Hematopoietic cells and IPE cells were cultured in IPE media which consists of IMDM (Gibco, ref.: 12440053) supplemented with 20% FBS (Gibco, ref.: 12483–020), 10 U/ml mouse EPO (R&D Systems, ref.: 959-ME-010), 100 ng/ml mouse SCF (R&D Systems, ref.: 455-MC-010), 500 μg/ml human holo-transferrin, 40 ng/ml human IGF-1 (R&D Systems, ref.: 291-G1–200), 10 μg/ml human insulin (Sigma, ref.: I9278), and 2x Pen/Strep (Gibco, ref.: 15070063). If necessary media was supplemented with 2 μg/ml dox (Biobasic, ref.: DB00889) to induce c-Myc expression, and/or puromycin (1000 ng/ml) (Sigma, ref.: P8833) for selection of cells containing the transfer vector.

Lentiviral transduction of primary hematopoietic cells

Concentrated lentivirus, media supplements, and polybrene (Sigma, ref.: 107689-10G) were added to existing cell cultures at a ratio of 1:1 to achieve a final multiplicity of infection of 5, polybrene concentration of 8 μg/ml, and full IPE media supplement concentrations. The plates were centrifuged in a 32 °C pre-heated centrifuge at 1200×g for 2 h, then incubated at 37 °C and 5% CO2.

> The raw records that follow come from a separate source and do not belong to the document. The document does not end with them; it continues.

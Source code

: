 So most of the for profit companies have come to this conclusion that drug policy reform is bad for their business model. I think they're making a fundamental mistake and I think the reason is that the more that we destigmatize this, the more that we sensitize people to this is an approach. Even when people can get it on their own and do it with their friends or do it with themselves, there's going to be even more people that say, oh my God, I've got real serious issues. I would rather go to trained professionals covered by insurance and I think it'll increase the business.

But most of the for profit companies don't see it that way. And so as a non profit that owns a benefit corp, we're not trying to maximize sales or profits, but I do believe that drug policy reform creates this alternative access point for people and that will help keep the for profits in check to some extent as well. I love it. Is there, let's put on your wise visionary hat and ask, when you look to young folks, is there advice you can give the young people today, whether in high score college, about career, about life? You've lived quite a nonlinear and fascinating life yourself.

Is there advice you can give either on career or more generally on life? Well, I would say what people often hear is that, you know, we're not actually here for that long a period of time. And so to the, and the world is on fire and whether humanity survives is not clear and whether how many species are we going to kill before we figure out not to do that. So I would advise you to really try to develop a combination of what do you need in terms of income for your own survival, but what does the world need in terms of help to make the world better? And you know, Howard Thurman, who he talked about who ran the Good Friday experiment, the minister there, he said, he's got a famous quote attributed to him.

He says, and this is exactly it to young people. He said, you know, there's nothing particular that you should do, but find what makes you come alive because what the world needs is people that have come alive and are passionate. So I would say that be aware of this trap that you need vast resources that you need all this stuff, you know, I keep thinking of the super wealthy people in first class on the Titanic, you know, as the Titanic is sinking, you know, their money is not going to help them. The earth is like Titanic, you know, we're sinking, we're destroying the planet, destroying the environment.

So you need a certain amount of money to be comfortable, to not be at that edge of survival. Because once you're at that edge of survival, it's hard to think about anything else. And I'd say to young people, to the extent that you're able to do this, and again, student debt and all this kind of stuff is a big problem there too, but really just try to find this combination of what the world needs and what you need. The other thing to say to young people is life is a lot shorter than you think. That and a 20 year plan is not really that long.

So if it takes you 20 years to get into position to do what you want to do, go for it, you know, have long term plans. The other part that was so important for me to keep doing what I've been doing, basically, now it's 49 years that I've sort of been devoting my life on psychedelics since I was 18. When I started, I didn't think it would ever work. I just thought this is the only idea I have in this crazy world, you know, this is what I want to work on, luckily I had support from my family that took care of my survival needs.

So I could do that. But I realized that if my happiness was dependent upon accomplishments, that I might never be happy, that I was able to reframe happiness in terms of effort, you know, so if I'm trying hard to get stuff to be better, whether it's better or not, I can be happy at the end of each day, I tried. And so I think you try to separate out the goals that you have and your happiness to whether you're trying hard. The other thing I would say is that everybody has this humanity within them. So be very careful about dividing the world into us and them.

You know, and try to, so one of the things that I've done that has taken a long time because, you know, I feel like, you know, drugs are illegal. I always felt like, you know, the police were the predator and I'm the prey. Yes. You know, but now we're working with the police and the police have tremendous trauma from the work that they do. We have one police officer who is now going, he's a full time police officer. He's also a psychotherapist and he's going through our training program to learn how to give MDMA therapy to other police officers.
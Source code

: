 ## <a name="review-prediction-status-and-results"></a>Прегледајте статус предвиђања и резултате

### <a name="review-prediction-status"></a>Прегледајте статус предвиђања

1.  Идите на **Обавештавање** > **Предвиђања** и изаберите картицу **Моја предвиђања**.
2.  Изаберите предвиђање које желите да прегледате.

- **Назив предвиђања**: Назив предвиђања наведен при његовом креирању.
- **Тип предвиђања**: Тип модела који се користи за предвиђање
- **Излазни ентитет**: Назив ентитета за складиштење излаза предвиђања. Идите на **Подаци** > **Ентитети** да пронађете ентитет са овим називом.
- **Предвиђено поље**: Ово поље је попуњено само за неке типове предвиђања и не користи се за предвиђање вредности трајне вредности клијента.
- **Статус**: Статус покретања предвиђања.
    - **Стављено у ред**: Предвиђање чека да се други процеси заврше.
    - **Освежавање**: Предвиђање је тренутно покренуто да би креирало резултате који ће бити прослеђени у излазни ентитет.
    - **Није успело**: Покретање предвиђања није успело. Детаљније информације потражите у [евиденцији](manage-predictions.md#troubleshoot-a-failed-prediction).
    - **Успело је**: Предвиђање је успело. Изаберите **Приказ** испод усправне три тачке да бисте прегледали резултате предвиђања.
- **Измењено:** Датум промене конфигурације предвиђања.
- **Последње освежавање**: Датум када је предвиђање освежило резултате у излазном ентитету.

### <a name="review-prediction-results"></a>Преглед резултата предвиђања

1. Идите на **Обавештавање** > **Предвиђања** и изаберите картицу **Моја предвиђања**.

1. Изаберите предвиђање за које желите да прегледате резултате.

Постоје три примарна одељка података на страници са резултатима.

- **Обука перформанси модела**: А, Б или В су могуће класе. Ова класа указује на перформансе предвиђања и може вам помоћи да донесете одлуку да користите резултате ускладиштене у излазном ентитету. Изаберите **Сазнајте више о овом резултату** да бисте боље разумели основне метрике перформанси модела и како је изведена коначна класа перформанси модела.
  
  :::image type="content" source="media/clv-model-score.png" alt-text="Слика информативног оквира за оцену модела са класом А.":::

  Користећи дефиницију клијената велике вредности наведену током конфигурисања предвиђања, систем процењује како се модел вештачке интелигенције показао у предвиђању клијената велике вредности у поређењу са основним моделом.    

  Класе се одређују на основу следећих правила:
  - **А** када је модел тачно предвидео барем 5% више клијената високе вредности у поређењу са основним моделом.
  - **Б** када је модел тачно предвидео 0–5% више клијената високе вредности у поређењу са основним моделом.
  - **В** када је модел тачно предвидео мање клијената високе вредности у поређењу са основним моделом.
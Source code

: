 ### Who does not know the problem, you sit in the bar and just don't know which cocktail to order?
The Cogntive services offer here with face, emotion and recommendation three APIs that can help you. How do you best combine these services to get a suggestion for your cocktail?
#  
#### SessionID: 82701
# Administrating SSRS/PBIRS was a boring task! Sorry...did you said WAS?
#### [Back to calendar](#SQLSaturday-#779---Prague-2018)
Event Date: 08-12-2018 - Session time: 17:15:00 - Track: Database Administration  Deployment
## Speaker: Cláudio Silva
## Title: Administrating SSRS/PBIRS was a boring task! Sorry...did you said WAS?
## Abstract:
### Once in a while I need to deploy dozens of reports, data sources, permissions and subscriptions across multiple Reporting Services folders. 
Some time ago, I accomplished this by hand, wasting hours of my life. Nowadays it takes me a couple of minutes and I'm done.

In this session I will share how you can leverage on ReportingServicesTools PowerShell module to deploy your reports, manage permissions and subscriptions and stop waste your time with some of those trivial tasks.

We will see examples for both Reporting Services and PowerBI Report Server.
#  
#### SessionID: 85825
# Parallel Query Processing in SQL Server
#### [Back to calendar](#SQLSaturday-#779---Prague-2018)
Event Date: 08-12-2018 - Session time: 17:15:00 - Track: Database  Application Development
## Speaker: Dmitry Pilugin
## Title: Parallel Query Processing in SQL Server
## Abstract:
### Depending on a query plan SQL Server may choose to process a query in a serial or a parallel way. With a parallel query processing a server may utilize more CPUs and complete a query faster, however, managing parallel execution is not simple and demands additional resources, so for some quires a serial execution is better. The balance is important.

Hematopoietic colony-forming cell (CFC) assays

Colony-forming cell assays [37] were performed to enumerate hematopoietic progenitor cells using Methocult M3434 (Stem Cell Technologies, ref.: 03434). For transduced cells, dox (2 μg/ml) was added and mixed when plating. In this assay, cells were mixed with M3434 solution by pipetting slowly using a blunt end needle and a syringe. The cells were then plated in a 6-well nontissue culture treated plate (Costar, ref.: 3736). Colonies were scored according to company protocol according to images provided and colony descriptions.

Cytokine dependence assay

IPE cells were plated at 2.5 × 105 cells/ml in 200 μl IPE base media (without EPO and SCF) and supplemented with various combinations of EPO and SCF in the presence of 2 μg/ml dox. Experiments were done in triplicate and cells were passaged 1:4 every 2 days. Cells were counted with a hemocytometer and trypan blue vital stain (Gibco, ref.: 15250061).

Flow cytometry

Conjugated anti-mouse antibodies used in this study were PE-CD71 (BD, ref.: 553267), APC-c-Kit (BD, ref.: 553356), PE-Cy/7-Ter119 (BD, ref.: 557853), FITC-CD71 (BD, ref.: 553266), FITC-CD11b (Mac-1) (BioLegend, ref.: 101205), and APC-Cy/7-Ly-6G/Ly-6c (Gr-1) (Biolegend, ref.: 108423). The following nuclear dyes were used: 7-aminoactinomycin D (7-AAD) (Invitrogen, ref.: A1310), and DRAQ5 (Cell Signalling Technology, ref.: 4084S). For analytical staining, approximately 100,000 cells or less were washed with 2% FBS HBSS and incubated in a 20 μl staining volume at 4 °C between 15 min to 20 min containing relevant antibodies, each at a dilution of 1:100 in 2% FBS in HBSS. To determine viability, 7-AAD was included at a dilution of 1:500, and nuclei were stained with DRAQ5 at a dilution of 1:5000 (1 μM). After staining, cells were washed, re-suspended in 200 μl of 2% FBS HBSS, and run on a FACSCanto flow cytometer (BD Biosciences). When counting beads were used, an equal volume containing approximately 1500 blank beads (Spherotech, ref.: ACBP-20-10) was added to each sample. Fluorescence spectral overlap compensation was done using single stain compensation controls and algorithms within FlowJo (Tree Star, San Carlos, CA). A general gating strategy (Additional file 1: Figure S10) included selection of cells and beads based on their forward scatter (FSC) and side scatter (SSC), excluding highly granular cells and small debris, followed by a live/dead exclusion applied using 7-AAD.